Provided entries –
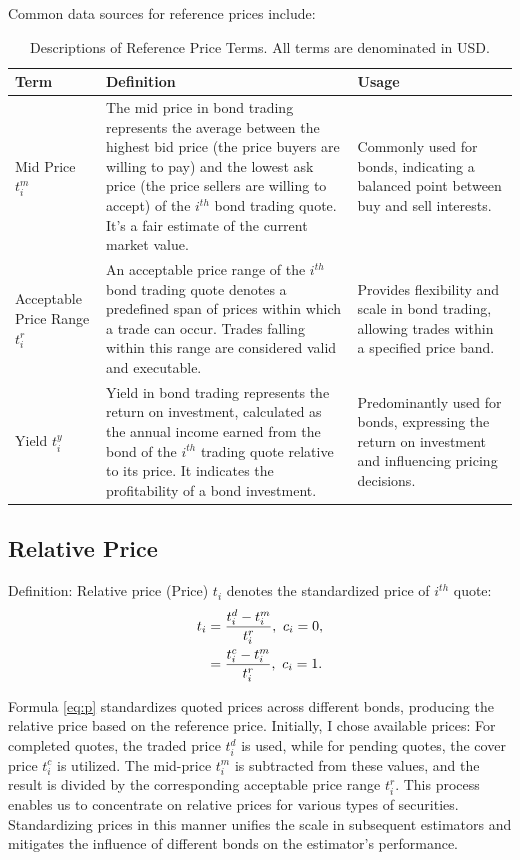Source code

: Common data sources for reference prices include:
\begin{table}[H]
    \caption{Descriptions of Reference Price Terms. All terms are denominated in USD.}
    \label{tab:reference_price_terms}
    \begin{tabular}{|>{\centering\arraybackslash}m{2cm}|>{\centering\arraybackslash}m{7cm}|>{\centering\arraybackslash}m{4cm}|}
    \hline
    \textbf{Term} & \textbf{Definition} & \textbf{Usage} \\
    \hline
    Mid Price $t^m_i$ & The mid price in bond trading represents the average between the highest bid price (the price buyers are willing to pay) and the lowest ask price (the price sellers are willing to accept) of the $i^{th}$ bond trading quote. It's a fair estimate of the current market value. & Commonly used for bonds, indicating a balanced point between buy and sell interests. \\
    \hline
    Acceptable Price Range $t^r_i$ & An acceptable price range of the $i^{th}$ bond trading quote denotes a predefined span of prices within which a trade can occur. Trades falling within this range are considered valid and executable. & Provides flexibility and scale in bond trading, allowing trades within a specified price band. \\
    \hline
    Yield $t^y_i$ & Yield in bond trading represents the return on investment, calculated as the annual income earned from the bond of the $i^{th}$ trading quote relative to its price. It indicates the profitability of a bond investment. & Predominantly used for bonds, expressing the return on investment and influencing pricing decisions. \\
    \hline
    \end{tabular}
\end{table}

\subsection{Relative Price}
Definition: Relative price (Price) $t_i$ denotes the standardized price of $i^{th}$ quote:
\begin{align}
    t_i &= \frac{t^d_i - t^m_i}{t^r_i},\ c_i = 0,\notag \\
    &= \frac{t^c_i - t^m_i}{t^r_i},\ c_i = 1.\label{eq:p}
\end{align}

Formula \eqref{eq:p} standardizes quoted prices across different bonds, producing the relative price based on the reference price. Initially, I chose available prices: For completed quotes, the traded price $t^d_i$ is used, while for pending quotes, the cover price $t^c_i$ is utilized. The mid-price $t^m_i$ is subtracted from these values, and the result is divided by the corresponding acceptable price range $t^r_i$. This process enables us to concentrate on relative prices for various types of securities. Standardizing prices in this manner unifies the scale in subsequent estimators and mitigates the influence of different bonds on the estimator's performance.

Task details –
Copy all the entries above exactly as they stand, except for the pictures.

Answer to this exercise –
Source code

: Common data sources for reference prices include:
\begin{table}[H]
    \caption{Descriptions of Reference Price Terms. All terms are denominated in USD.}
    \label{tab:reference_price_terms}
    \begin{tabular}{|>{\centering\arraybackslash}m{2cm}|>{\centering\arraybackslash}m{7cm}|>{\centering\arraybackslash}m{4cm}|}
    \hline
    \textbf{Term} & \textbf{Definition} & \textbf{Usage} \\
    \hline
    Mid Price $t^m_i$ & The mid price in bond trading represents the average between the highest bid price (the price buyers are willing to pay) and the lowest ask price (the price sellers are willing to accept) of the $i^{th}$ bond trading quote. It's a fair estimate of the current market value. & Commonly used for bonds, indicating a balanced point between buy and sell interests. \\
    \hline
    Acceptable Price Range $t^r_i$ & An acceptable price range of the $i^{th}$ bond trading quote denotes a predefined span of prices within which a trade can occur. Trades falling within this range are considered valid and executable. & Provides flexibility and scale in bond trading, allowing trades within a specified price band. \\
    \hline
    Yield $t^y_i$ & Yield in bond trading represents the return on investment, calculated as the annual income earned from the bond of the $i^{th}$ trading quote relative to its price. It indicates the profitability of a bond investment. & Predominantly used for bonds, expressing the return on investment and influencing pricing decisions. \\
    \hline
    \end{tabular}
\end{table}

\subsection{Relative Price}
Definition: Relative price (Price) $t_i$ denotes the standardized price of $i^{th}$ quote:
\begin{align}
    t_i &= \frac{t^d_i - t^m_i}{t^r_i},\ c_i = 0,\notag \\
    &= \frac{t^c_i - t^m_i}{t^r_i},\ c_i = 1.\label{eq:p}
\end{align}

Formula \eqref{eq:p} standardizes quoted prices across different bonds, producing the relative price based on the reference price. Initially, I chose available prices: For completed quotes, the traded price $t^d_i$ is used, while for pending quotes, the cover price $t^c_i$ is utilized. The mid-price $t^m_i$ is subtracted from these values, and the result is divided by the corresponding acceptable price range $t^r_i$. This process enables us to concentrate on relative prices for various types of securities. Standardizing prices in this manner unifies the scale in subsequent estimators and mitigates the influence of different bonds on the estimator's performance.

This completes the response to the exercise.